Most of the time, when I ask an anxious client why they are feeling anxious, they tell me that it’s because of something that happened to them.
They usually believe that an event or a person caused their anxiety. Yet when I ask them what they are thinking that might be causing their anxiety, they will tell me a self-judgment such as, “I’ll never get this right,” or they are projecting their own judgment onto me and telling themselves, “Margaret doesn’t like me,” or “Margaret is getting impatient with me.”
When they judge themselves or make up that I’m judging them, they get anxious. There is nothing actually happening that is causing their anxiety, other than their own thoughts.
Pointing out to them that they are causing their anxiety with their self-judgment doesn’t not necessarily stop the judgment. This is because self-judgment is often an addiction. An addiction is a habitual behavior that is intended to protect against pain. What is the pain that self-judgment is intended to protect against?
Generally, the hope of self-judgment is to protect against rejection and failure. The false beliefs are that, “If I judge myself, then others won’t judge me and reject me. I can be safe from others’ judgment by judging myself first,” or “If I judge myself, I can motivate myself to do things right and succeed. Then I will feel safe and be loved and accepted by others.”

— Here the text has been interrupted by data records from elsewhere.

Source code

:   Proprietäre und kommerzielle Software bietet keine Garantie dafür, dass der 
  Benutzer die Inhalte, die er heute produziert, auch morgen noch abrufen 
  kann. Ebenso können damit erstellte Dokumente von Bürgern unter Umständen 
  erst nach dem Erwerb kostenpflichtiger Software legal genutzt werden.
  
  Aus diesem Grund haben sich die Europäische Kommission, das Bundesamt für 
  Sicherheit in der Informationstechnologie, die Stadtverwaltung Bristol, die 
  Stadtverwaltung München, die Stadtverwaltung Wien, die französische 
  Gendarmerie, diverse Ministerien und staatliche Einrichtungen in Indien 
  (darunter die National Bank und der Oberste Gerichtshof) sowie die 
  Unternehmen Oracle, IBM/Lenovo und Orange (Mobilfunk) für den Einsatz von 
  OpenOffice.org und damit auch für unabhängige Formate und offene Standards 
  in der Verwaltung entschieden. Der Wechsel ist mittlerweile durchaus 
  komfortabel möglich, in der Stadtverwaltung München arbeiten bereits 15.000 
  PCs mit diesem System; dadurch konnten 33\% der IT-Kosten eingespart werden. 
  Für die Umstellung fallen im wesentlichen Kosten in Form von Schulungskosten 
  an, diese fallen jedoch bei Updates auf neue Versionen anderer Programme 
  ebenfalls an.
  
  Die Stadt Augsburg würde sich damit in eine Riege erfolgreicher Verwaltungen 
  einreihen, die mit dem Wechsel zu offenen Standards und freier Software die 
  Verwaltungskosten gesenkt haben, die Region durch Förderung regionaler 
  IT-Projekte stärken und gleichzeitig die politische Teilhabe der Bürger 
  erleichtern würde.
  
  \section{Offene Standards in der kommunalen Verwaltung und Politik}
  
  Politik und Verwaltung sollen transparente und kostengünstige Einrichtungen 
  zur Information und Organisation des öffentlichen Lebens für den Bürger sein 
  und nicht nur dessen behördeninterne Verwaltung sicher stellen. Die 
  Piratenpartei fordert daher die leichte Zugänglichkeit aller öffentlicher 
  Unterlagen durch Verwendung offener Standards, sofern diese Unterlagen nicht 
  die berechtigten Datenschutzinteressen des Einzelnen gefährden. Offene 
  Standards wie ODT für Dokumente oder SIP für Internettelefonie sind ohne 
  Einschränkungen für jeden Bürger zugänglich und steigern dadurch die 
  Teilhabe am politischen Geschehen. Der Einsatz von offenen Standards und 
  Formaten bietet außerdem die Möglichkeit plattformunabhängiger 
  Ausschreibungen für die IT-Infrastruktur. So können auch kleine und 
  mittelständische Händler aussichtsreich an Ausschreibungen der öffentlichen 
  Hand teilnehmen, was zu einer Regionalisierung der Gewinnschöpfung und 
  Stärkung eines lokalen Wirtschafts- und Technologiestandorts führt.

However, just as a child does far better in school with encouragement than with criticism, so do we as adults. Criticism tends to scare and immobilize us. Instead of motivating us, it often creates so much anxiety that we get frozen and become unable to take appropriate action for ourselves.
More self-judgment follows the lack of action, which results in more anxiety and immobilization, until we create a situation where we are completely stuck and miserable.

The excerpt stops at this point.